The Roving Networks RN-41 was chosen to implement the Bluetooth interface for the VI because:
The only major design impact of the RN-41 is that it requires a large "keepout" area near the antenna of the module. In this area, there should be a minimal amount of traces or copper blocking the radio signal. The RN-41 Datasheet illustrates the suggested keepout zone on page 9. Otherwise, the RN-41 is controlled with a serial UART bus with similar bitrates to the CAN data (230kbps - 1Mbps).

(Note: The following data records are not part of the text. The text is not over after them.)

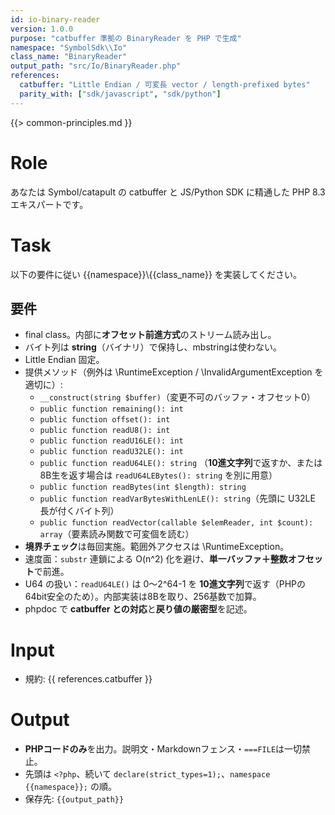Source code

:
 ```yaml
---
id: io-binary-reader
version: 1.0.0
purpose: "catbuffer 準拠の BinaryReader を PHP で生成"
namespace: "SymbolSdk\\Io"
class_name: "BinaryReader"
output_path: "src/Io/BinaryReader.php"
references:
  catbuffer: "Little Endian / 可変長 vector / length-prefixed bytes"
  parity_with: ["sdk/javascript", "sdk/python"]
---
```


{{> common-principles.md }}

# Role
あなたは Symbol/catapult の catbuffer と JS/Python SDK に精通した PHP 8.3 エキスパートです。

# Task
以下の要件に従い {{namespace}}\\{{class_name}} を実装してください。

## 要件
- final class。内部に**オフセット前進方式**のストリーム読み出し。
- バイト列は **string**（バイナリ）で保持し、mbstringは使わない。
- Little Endian 固定。
- 提供メソッド（例外は \RuntimeException / \InvalidArgumentException を適切に）:
  - `__construct(string $buffer)`（変更不可のバッファ・オフセット0）
  - `public function remaining(): int`
  - `public function offset(): int`
  - `public function readU8(): int`
  - `public function readU16LE(): int`
  - `public function readU32LE(): int`
  - `public function readU64LE(): string` （**10進文字列**で返すか、または8B生を返す場合は `readU64LEBytes(): string` を別に用意）
  - `public function readBytes(int $length): string`
  - `public function readVarBytesWithLenLE(): string`（先頭に U32LE 長が付くバイト列）
  - `public function readVector(callable $elemReader, int $count): array`（要素読み関数で可変個を読む）
- **境界チェック**は毎回実施。範囲外アクセスは \RuntimeException。
- 速度面：`substr` 連鎖による O(n^2) 化を避け、**単一バッファ＋整数オフセット**で前進。
- U64 の扱い：`readU64LE()` は 0〜2^64-1 を **10進文字列**で返す（PHPの64bit安全のため）。内部実装は8Bを取り、256基数で加算。
- phpdoc で **catbuffer との対応**と**戻り値の厳密型**を記述。

# Input
- 規約: {{ references.catbuffer }}

# Output
- **PHPコードのみ**を出力。説明文・Markdownフェンス・`===FILE`は一切禁止。
- 先頭は `<?php`、続いて `declare(strict_types=1);`、`namespace {{namespace}};` の順。
- 保存先: `{{output_path}}`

In our testing we discovered that hardware flow control is necessary to fully saturate the bluetooth link. The firmware on the RN-41 does not respond well to buffer overruns - if data is written to the RN-41 faster than it can be sent over the bluetooth link, the module will eventually overflow and reset without warning. Adding the RTS and CTS lines to UART1 on the LPC1769 fixed this problem - the RN-41 will inform the MCU host when it's buffer is full.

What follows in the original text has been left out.